Opinion
March 10, 1986
Appeal from the Supreme Court, Dutchess County (Gurahian, J.).
Order and judgment affirmed, with costs.
The determination of an application for a judicially ordered dissolution of a closely held corporation is a matter of discretion and should not be undertaken lightly (see, Matter of Kemp Beatley [Gardstein], 64 N.Y.2d 63). Business Corporation Law § 1104-a (b) provides that:
"The court, in determining whether to proceed with involuntary dissolution pursuant to this section, shall take into account:
"(1) Whether liquidation of the corporation is the only feasible means whereby the petitioners may reasonably expect to obtain a fair return on their investment; and
"(2) Whether liquidation of the corporation is reasonably necessary for the protection of the rights and interests of any substantial number of shareholders or of the petitioners".

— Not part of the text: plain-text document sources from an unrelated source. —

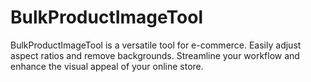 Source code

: # BulkProductImageTool
BulkProductImageTool is a versatile tool for e-commerce. Easily adjust aspect ratios and remove backgrounds. Streamline your workflow and enhance the visual appeal of your online store.
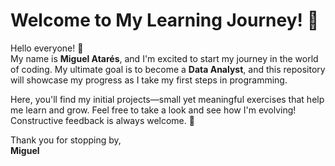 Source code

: # Welcome to My Learning Journey! 🌟

Hello everyone! 👋  
My name is **Miguel Atarés**, and I'm excited to start my journey in the world of coding. My ultimate goal is to become a **Data Analyst**, and this repository will showcase my progress as I take my first steps in programming.

Here, you'll find my initial projects—small yet meaningful exercises that help me learn and grow. Feel free to take a look and see how I'm evolving! Constructive feedback is always welcome. 🚀

Thank you for stopping by,  
**Miguel**
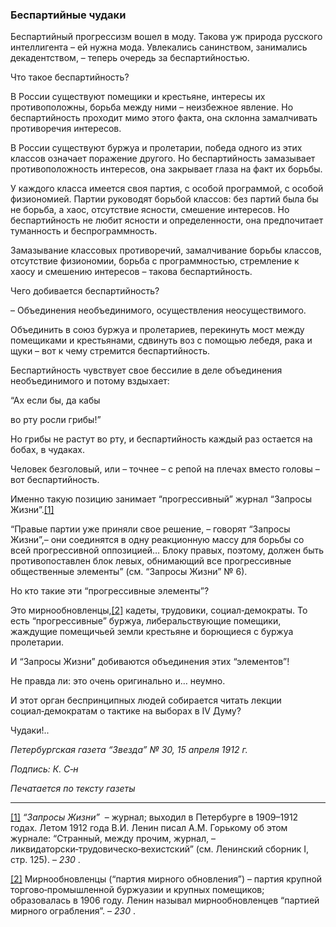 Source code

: ### Беспартийные чудаки

Беспартийный прогрессизм вошел в моду. Такова уж природа русского интеллигента – ей нужна мода. Увлекались санинством, занимались декадентством, – теперь очередь за беспартийностью.

Что такое беспартийность?

В России существуют помещики и крестьяне, интересы их противоположны, борьба между ними – неизбежное явление. Но беспартийность проходит мимо этого факта, она склонна замалчивать противоречия интересов.

В России существуют буржуа и пролетарии, победа одного из этих классов означает поражение другого. Но беспартийность замазывает противоположность интересов, она закрывает глаза на факт их борьбы.

У каждого класса имеется своя партия, с особой программой, с особой физиономией. Партии руководят борьбой классов: без партий была бы не борьба, а хаос, отсутствие ясности, смешение интересов. Но беспартийность не любит ясности и определенности, она предпочитает туманность и беспрограммность.

Замазывание классовых противоречий, замалчивание борьбы классов, отсутствие физиономии, борьба с программностью, стремление к хаосу и смешению интересов – такова беспартийность.

Чего добивается беспартийность?

– Объединения необъединимого, осуществления неосуществимого.

Объединить в союз буржуа и пролетариев, перекинуть мост между помещиками и крестьянами, сдвинуть воз с помощью лебедя, рака и щуки – вот к чему стремится беспартийность.

Беспартийность чувствует свое бессилие в деле объединения необъединимого и потому вздыхает:

“Ах если бы, да кабы

во рту росли грибы!”

Но грибы не растут во рту, и беспартийность каждый раз остается на бобах, в чудаках.

Человек безголовый, или – точнее – с репой на плечах вместо головы – вот беспартийность.

Именно такую позицию занимает “прогрессивный” журнал “Запросы Жизни”.[[1]](#_ftn1)

“Правые партии уже приняли свое решение, – говорят “Запросы Жизни”,– они соединятся в одну реакционную массу для борьбы со всей прогрессивной оппозицией… Блоку правых, поэтому, должен быть противопоставлен блок левых, обнимающий все прогрессивные общественные элементы” (см. “Запросы Жизни” № 6).

Но кто такие эти “прогрессивные элементы”?

Это мирнообновленцы,[[2]](#_ftn2) кадеты, трудовики, социал‑демократы. То есть “прогрессивные” буржуа, либеральствующие помещики, жаждущие помещичьей земли крестьяне и борющиеся с буржуа пролетарии.

И “Запросы Жизни” добиваются объединения этих “элементов”!

Не правда ли: это очень оригинально и… неумно.

И этот орган беспринципных людей собирается читать лекции социал‑демократам о тактике на выборах в IV Думу?

Чудаки!..

_Петербургская газета “Звезда” № 30, 15 апреля 1912 г._

_Подпись: К. С‑н_

_Печатается по тексту газеты_

  

---

[[1]](#_ftnref1) _“Запросы Жизни”_  – журнал; выходил в Петербурге в 1909–1912 годах. Летом 1912 года В.И. Ленин писал А.М. Горькому об этом журнале: “Странный, между прочим, журнал, – ликвидаторски‑трудовическо‑вехистский” (см. Ленинский сборник I, стр. 125). – _230_ .

[[2]](#_ftnref2) Мирнообновленцы (“партия мирного обновления”) – партия крупной торгово‑промышленной буржуазии и крупных помещиков; образовалась в 1906 году. Ленин называл мирнообновленцев “партией мирного ограбления”. – _230_ .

Thus, the fact that the petitioner may have been able to demonstrate grounds for dissolution (Business Corporation Law § 1104-a [a]), does not necessarily establish that the court abused its discretion in declining to order the involuntary dissolution of the respondent corporation (see, Matter of Kemp Beatley [Gardstein], supra). A review of the record reveals that the petitioner may obtain a fair return on his investment pursuant to the buy-out provisions of the shareholder's agreement. Accordingly, under the circumstances of this case, nisi prius properly denied the dissolution petition. Mangano, J.P., Thompson, Brown and Weinstein, JJ., concur.